- [DESCRIPTION OF THE TASK] Produce a verbatim copy of the following records, leaving out all pictures.
··· AVAILABLE DATA
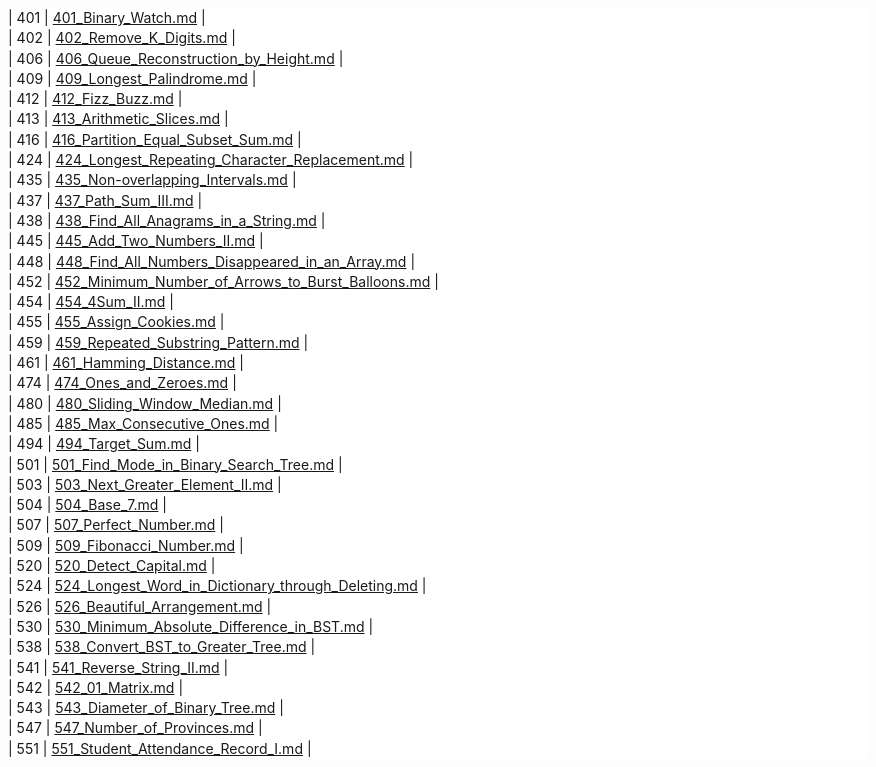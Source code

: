 | 401 | [401_Binary_Watch.md](https://github.com/WilliamWuLH/LeetCode/tree/master/Solution/401_Binary_Watch.md) |  
| 402 | [402_Remove_K_Digits.md](https://github.com/WilliamWuLH/LeetCode/tree/master/Solution/402_Remove_K_Digits.md) |  
| 406 | [406_Queue_Reconstruction_by_Height.md](https://github.com/WilliamWuLH/LeetCode/tree/master/Solution/406_Queue_Reconstruction_by_Height.md) |  
| 409 | [409_Longest_Palindrome.md](https://github.com/WilliamWuLH/LeetCode/tree/master/Solution/409_Longest_Palindrome.md) |  
| 412 | [412_Fizz_Buzz.md](https://github.com/WilliamWuLH/LeetCode/tree/master/Solution/412_Fizz_Buzz.md) |  
| 413 | [413_Arithmetic_Slices.md](https://github.com/WilliamWuLH/LeetCode/tree/master/Solution/413_Arithmetic_Slices.md) |  
| 416 | [416_Partition_Equal_Subset_Sum.md](https://github.com/WilliamWuLH/LeetCode/tree/master/Solution/416_Partition_Equal_Subset_Sum.md) |  
| 424 | [424_Longest_Repeating_Character_Replacement.md](https://github.com/WilliamWuLH/LeetCode/tree/master/Solution/424_Longest_Repeating_Character_Replacement.md) |  
| 435 | [435_Non-overlapping_Intervals.md](https://github.com/WilliamWuLH/LeetCode/tree/master/Solution/435_Non-overlapping_Intervals.md) |  
| 437 | [437_Path_Sum_III.md](https://github.com/WilliamWuLH/LeetCode/tree/master/Solution/437_Path_Sum_III.md) |  
| 438 | [438_Find_All_Anagrams_in_a_String.md](https://github.com/WilliamWuLH/LeetCode/tree/master/Solution/438_Find_All_Anagrams_in_a_String.md) |  
| 445 | [445_Add_Two_Numbers_II.md](https://github.com/WilliamWuLH/LeetCode/tree/master/Solution/445_Add_Two_Numbers_II.md) |  
| 448 | [448_Find_All_Numbers_Disappeared_in_an_Array.md](https://github.com/WilliamWuLH/LeetCode/tree/master/Solution/448_Find_All_Numbers_Disappeared_in_an_Array.md) |  
| 452 | [452_Minimum_Number_of_Arrows_to_Burst_Balloons.md](https://github.com/WilliamWuLH/LeetCode/tree/master/Solution/452_Minimum_Number_of_Arrows_to_Burst_Balloons.md) |  
| 454 | [454_4Sum_II.md](https://github.com/WilliamWuLH/LeetCode/tree/master/Solution/454_4Sum_II.md) |  
| 455 | [455_Assign_Cookies.md](https://github.com/WilliamWuLH/LeetCode/tree/master/Solution/455_Assign_Cookies.md) |  
| 459 | [459_Repeated_Substring_Pattern.md](https://github.com/WilliamWuLH/LeetCode/tree/master/Solution/459_Repeated_Substring_Pattern.md) |  
| 461 | [461_Hamming_Distance.md](https://github.com/WilliamWuLH/LeetCode/tree/master/Solution/461_Hamming_Distance.md) |  
| 474 | [474_Ones_and_Zeroes.md](https://github.com/WilliamWuLH/LeetCode/tree/master/Solution/474_Ones_and_Zeroes.md) |  
| 480 | [480_Sliding_Window_Median.md](https://github.com/WilliamWuLH/LeetCode/tree/master/Solution/480_Sliding_Window_Median.md) |  
| 485 | [485_Max_Consecutive_Ones.md](https://github.com/WilliamWuLH/LeetCode/tree/master/Solution/485_Max_Consecutive_Ones.md) |  
| 494 | [494_Target_Sum.md](https://github.com/WilliamWuLH/LeetCode/tree/master/Solution/494_Target_Sum.md) |  
| 501 | [501_Find_Mode_in_Binary_Search_Tree.md](https://github.com/WilliamWuLH/LeetCode/tree/master/Solution/501_Find_Mode_in_Binary_Search_Tree.md) |  
| 503 | [503_Next_Greater_Element_II.md](https://github.com/WilliamWuLH/LeetCode/tree/master/Solution/503_Next_Greater_Element_II.md) |  
| 504 | [504_Base_7.md](https://github.com/WilliamWuLH/LeetCode/tree/master/Solution/504_Base_7.md) |  
| 507 | [507_Perfect_Number.md](https://github.com/WilliamWuLH/LeetCode/tree/master/Solution/507_Perfect_Number.md) |  
| 509 | [509_Fibonacci_Number.md](https://github.com/WilliamWuLH/LeetCode/tree/master/Solution/509_Fibonacci_Number.md) |  
| 520 | [520_Detect_Capital.md](https://github.com/WilliamWuLH/LeetCode/tree/master/Solution/520_Detect_Capital.md) |  
| 524 | [524_Longest_Word_in_Dictionary_through_Deleting.md](https://github.com/WilliamWuLH/LeetCode/tree/master/Solution/524_Longest_Word_in_Dictionary_through_Deleting.md) |  
| 526 | [526_Beautiful_Arrangement.md](https://github.com/WilliamWuLH/LeetCode/tree/master/Solution/526_Beautiful_Arrangement.md) |  
| 530 | [530_Minimum_Absolute_Difference_in_BST.md](https://github.com/WilliamWuLH/LeetCode/tree/master/Solution/530_Minimum_Absolute_Difference_in_BST.md) |  
| 538 | [538_Convert_BST_to_Greater_Tree.md](https://github.com/WilliamWuLH/LeetCode/tree/master/Solution/538_Convert_BST_to_Greater_Tree.md) |  
| 541 | [541_Reverse_String_II.md](https://github.com/WilliamWuLH/LeetCode/tree/master/Solution/541_Reverse_String_II.md) |  
| 542 | [542_01_Matrix.md](https://github.com/WilliamWuLH/LeetCode/tree/master/Solution/542_01_Matrix.md) |  
| 543 | [543_Diameter_of_Binary_Tree.md](https://github.com/WilliamWuLH/LeetCode/tree/master/Solution/543_Diameter_of_Binary_Tree.md) |  
| 547 | [547_Number_of_Provinces.md](https://github.com/WilliamWuLH/LeetCode/tree/master/Solution/547_Number_of_Provinces.md) |  
| 551 | [551_Student_Attendance_Record_I.md](https://github.com/WilliamWuLH/LeetCode/tree/master/Solution/551_Student_Attendance_Record_I.md) |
······
- [SOLUTION]
Source code

: | 401 | [401_Binary_Watch.md](https://github.com/WilliamWuLH/LeetCode/tree/master/Solution/401_Binary_Watch.md) |  
| 402 | [402_Remove_K_Digits.md](https://github.com/WilliamWuLH/LeetCode/tree/master/Solution/402_Remove_K_Digits.md) |  
| 406 | [406_Queue_Reconstruction_by_Height.md](https://github.com/WilliamWuLH/LeetCode/tree/master/Solution/406_Queue_Reconstruction_by_Height.md) |  
| 409 | [409_Longest_Palindrome.md](https://github.com/WilliamWuLH/LeetCode/tree/master/Solution/409_Longest_Palindrome.md) |  
| 412 | [412_Fizz_Buzz.md](https://github.com/WilliamWuLH/LeetCode/tree/master/Solution/412_Fizz_Buzz.md) |  
| 413 | [413_Arithmetic_Slices.md](https://github.com/WilliamWuLH/LeetCode/tree/master/Solution/413_Arithmetic_Slices.md) |  
| 416 | [416_Partition_Equal_Subset_Sum.md](https://github.com/WilliamWuLH/LeetCode/tree/master/Solution/416_Partition_Equal_Subset_Sum.md) |  
| 424 | [424_Longest_Repeating_Character_Replacement.md](https://github.com/WilliamWuLH/LeetCode/tree/master/Solution/424_Longest_Repeating_Character_Replacement.md) |  
| 435 | [435_Non-overlapping_Intervals.md](https://github.com/WilliamWuLH/LeetCode/tree/master/Solution/435_Non-overlapping_Intervals.md) |  
| 437 | [437_Path_Sum_III.md](https://github.com/WilliamWuLH/LeetCode/tree/master/Solution/437_Path_Sum_III.md) |  
| 438 | [438_Find_All_Anagrams_in_a_String.md](https://github.com/WilliamWuLH/LeetCode/tree/master/Solution/438_Find_All_Anagrams_in_a_String.md) |  
| 445 | [445_Add_Two_Numbers_II.md](https://github.com/WilliamWuLH/LeetCode/tree/master/Solution/445_Add_Two_Numbers_II.md) |  
| 448 | [448_Find_All_Numbers_Disappeared_in_an_Array.md](https://github.com/WilliamWuLH/LeetCode/tree/master/Solution/448_Find_All_Numbers_Disappeared_in_an_Array.md) |  
| 452 | [452_Minimum_Number_of_Arrows_to_Burst_Balloons.md](https://github.com/WilliamWuLH/LeetCode/tree/master/Solution/452_Minimum_Number_of_Arrows_to_Burst_Balloons.md) |  
| 454 | [454_4Sum_II.md](https://github.com/WilliamWuLH/LeetCode/tree/master/Solution/454_4Sum_II.md) |  
| 455 | [455_Assign_Cookies.md](https://github.com/WilliamWuLH/LeetCode/tree/master/Solution/455_Assign_Cookies.md) |  
| 459 | [459_Repeated_Substring_Pattern.md](https://github.com/WilliamWuLH/LeetCode/tree/master/Solution/459_Repeated_Substring_Pattern.md) |  
| 461 | [461_Hamming_Distance.md](https://github.com/WilliamWuLH/LeetCode/tree/master/Solution/461_Hamming_Distance.md) |  
| 474 | [474_Ones_and_Zeroes.md](https://github.com/WilliamWuLH/LeetCode/tree/master/Solution/474_Ones_and_Zeroes.md) |  
| 480 | [480_Sliding_Window_Median.md](https://github.com/WilliamWuLH/LeetCode/tree/master/Solution/480_Sliding_Window_Median.md) |  
| 485 | [485_Max_Consecutive_Ones.md](https://github.com/WilliamWuLH/LeetCode/tree/master/Solution/485_Max_Consecutive_Ones.md) |  
| 494 | [494_Target_Sum.md](https://github.com/WilliamWuLH/LeetCode/tree/master/Solution/494_Target_Sum.md) |  
| 501 | [501_Find_Mode_in_Binary_Search_Tree.md](https://github.com/WilliamWuLH/LeetCode/tree/master/Solution/501_Find_Mode_in_Binary_Search_Tree.md) |  
| 503 | [503_Next_Greater_Element_II.md](https://github.com/WilliamWuLH/LeetCode/tree/master/Solution/503_Next_Greater_Element_II.md) |  
| 504 | [504_Base_7.md](https://github.com/WilliamWuLH/LeetCode/tree/master/Solution/504_Base_7.md) |  
| 507 | [507_Perfect_Number.md](https://github.com/WilliamWuLH/LeetCode/tree/master/Solution/507_Perfect_Number.md) |  
| 509 | [509_Fibonacci_Number.md](https://github.com/WilliamWuLH/LeetCode/tree/master/Solution/509_Fibonacci_Number.md) |  
| 520 | [520_Detect_Capital.md](https://github.com/WilliamWuLH/LeetCode/tree/master/Solution/520_Detect_Capital.md) |  
| 524 | [524_Longest_Word_in_Dictionary_through_Deleting.md](https://github.com/WilliamWuLH/LeetCode/tree/master/Solution/524_Longest_Word_in_Dictionary_through_Deleting.md) |  
| 526 | [526_Beautiful_Arrangement.md](https://github.com/WilliamWuLH/LeetCode/tree/master/Solution/526_Beautiful_Arrangement.md) |  
| 530 | [530_Minimum_Absolute_Difference_in_BST.md](https://github.com/WilliamWuLH/LeetCode/tree/master/Solution/530_Minimum_Absolute_Difference_in_BST.md) |  
| 538 | [538_Convert_BST_to_Greater_Tree.md](https://github.com/WilliamWuLH/LeetCode/tree/master/Solution/538_Convert_BST_to_Greater_Tree.md) |  
| 541 | [541_Reverse_String_II.md](https://github.com/WilliamWuLH/LeetCode/tree/master/Solution/541_Reverse_String_II.md) |  
| 542 | [542_01_Matrix.md](https://github.com/WilliamWuLH/LeetCode/tree/master/Solution/542_01_Matrix.md) |  
| 543 | [543_Diameter_of_Binary_Tree.md](https://github.com/WilliamWuLH/LeetCode/tree/master/Solution/543_Diameter_of_Binary_Tree.md) |  
| 547 | [547_Number_of_Provinces.md](https://github.com/WilliamWuLH/LeetCode/tree/master/Solution/547_Number_of_Provinces.md) |  
| 551 | [551_Student_Attendance_Record_I.md](https://github.com/WilliamWuLH/LeetCode/tree/master/Solution/551_Student_Attendance_Record_I.md) |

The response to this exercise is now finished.